* **Information shown**
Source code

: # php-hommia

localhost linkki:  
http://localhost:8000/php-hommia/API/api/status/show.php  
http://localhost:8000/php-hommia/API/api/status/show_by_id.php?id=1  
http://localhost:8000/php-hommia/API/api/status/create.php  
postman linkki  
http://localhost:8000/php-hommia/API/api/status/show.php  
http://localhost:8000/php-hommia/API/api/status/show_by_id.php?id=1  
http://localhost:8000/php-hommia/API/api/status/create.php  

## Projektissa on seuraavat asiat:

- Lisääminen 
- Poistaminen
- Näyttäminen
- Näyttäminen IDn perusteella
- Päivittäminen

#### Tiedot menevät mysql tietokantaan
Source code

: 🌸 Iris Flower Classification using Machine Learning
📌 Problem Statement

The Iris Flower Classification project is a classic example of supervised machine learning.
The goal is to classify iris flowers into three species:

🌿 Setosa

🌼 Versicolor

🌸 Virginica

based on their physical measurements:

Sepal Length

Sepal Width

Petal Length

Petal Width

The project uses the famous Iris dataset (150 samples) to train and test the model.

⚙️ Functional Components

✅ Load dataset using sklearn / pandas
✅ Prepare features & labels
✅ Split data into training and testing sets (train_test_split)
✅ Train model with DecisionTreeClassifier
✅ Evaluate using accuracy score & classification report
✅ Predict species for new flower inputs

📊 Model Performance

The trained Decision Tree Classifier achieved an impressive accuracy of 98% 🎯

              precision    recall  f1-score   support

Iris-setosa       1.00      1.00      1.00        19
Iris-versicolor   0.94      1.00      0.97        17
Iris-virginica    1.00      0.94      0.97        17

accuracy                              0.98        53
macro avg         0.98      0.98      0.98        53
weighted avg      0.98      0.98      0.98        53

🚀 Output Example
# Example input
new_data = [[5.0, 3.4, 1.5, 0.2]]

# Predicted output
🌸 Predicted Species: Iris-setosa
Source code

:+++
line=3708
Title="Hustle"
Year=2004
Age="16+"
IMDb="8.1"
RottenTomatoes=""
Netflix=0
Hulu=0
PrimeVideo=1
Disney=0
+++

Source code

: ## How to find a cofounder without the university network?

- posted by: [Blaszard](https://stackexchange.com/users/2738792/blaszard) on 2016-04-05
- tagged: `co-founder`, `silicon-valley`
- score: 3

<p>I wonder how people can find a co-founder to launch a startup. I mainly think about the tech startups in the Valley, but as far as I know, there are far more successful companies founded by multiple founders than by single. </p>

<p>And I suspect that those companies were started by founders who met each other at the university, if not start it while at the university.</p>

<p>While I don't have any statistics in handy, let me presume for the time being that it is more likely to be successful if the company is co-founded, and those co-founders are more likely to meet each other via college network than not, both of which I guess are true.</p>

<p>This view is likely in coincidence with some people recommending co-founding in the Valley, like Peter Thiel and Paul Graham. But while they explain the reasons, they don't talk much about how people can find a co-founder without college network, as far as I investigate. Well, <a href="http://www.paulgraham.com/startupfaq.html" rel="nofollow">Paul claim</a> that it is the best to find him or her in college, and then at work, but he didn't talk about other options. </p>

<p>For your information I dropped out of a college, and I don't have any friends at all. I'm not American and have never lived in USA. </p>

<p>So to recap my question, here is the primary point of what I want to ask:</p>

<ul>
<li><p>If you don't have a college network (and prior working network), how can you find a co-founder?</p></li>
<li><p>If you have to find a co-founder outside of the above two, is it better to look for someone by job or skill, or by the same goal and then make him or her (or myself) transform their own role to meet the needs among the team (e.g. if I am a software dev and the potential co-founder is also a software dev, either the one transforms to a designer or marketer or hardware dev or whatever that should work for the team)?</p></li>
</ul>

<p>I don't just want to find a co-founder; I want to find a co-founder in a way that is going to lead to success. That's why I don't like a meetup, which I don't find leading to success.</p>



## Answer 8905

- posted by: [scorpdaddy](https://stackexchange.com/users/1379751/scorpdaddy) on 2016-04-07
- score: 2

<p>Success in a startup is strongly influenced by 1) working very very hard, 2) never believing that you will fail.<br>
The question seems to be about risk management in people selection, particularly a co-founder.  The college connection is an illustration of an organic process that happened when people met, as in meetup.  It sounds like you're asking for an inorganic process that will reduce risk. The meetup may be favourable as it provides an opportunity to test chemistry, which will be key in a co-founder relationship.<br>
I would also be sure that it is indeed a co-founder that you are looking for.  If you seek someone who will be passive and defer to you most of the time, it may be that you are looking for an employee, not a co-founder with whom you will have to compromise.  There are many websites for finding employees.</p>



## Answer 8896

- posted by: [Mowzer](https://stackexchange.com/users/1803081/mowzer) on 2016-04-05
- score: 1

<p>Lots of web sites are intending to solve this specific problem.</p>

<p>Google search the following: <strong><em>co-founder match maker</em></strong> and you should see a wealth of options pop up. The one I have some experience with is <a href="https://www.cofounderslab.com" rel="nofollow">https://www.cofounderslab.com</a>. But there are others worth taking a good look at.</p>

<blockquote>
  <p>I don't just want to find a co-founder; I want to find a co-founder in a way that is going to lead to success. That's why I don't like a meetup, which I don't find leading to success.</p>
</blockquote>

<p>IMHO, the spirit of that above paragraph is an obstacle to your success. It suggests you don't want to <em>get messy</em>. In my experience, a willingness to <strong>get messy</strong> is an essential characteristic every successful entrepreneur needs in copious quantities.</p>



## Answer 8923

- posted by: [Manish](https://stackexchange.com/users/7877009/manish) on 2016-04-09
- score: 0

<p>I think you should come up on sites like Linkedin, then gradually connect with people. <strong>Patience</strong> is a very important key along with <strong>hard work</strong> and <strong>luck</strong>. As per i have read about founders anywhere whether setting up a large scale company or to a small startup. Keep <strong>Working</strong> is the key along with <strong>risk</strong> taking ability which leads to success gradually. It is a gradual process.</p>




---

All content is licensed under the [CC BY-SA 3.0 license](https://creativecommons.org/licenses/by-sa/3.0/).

* **Work required**
Set down, exactly and in full, the lines from the one containing "by: [Manish](https://stackexchange.com/users/7877009/manish) on" through the end of the entries; no other line belongs.

* **Output for this exercise**
- posted by: [Manish](https://stackexchange.com/users/7877009/manish) on 2016-04-09
- score: 0

<p>I think you should come up on sites like Linkedin, then gradually connect with people. <strong>Patience</strong> is a very important key along with <strong>hard work</strong> and <strong>luck</strong>. As per i have read about founders anywhere whether setting up a large scale company or to a small startup. Keep <strong>Working</strong> is the key along with <strong>risk</strong> taking ability which leads to success gradually. It is a gradual process.</p>




---

All content is licensed under the [CC BY-SA 3.0 license](https://creativecommons.org/licenses/by-sa/3.0/).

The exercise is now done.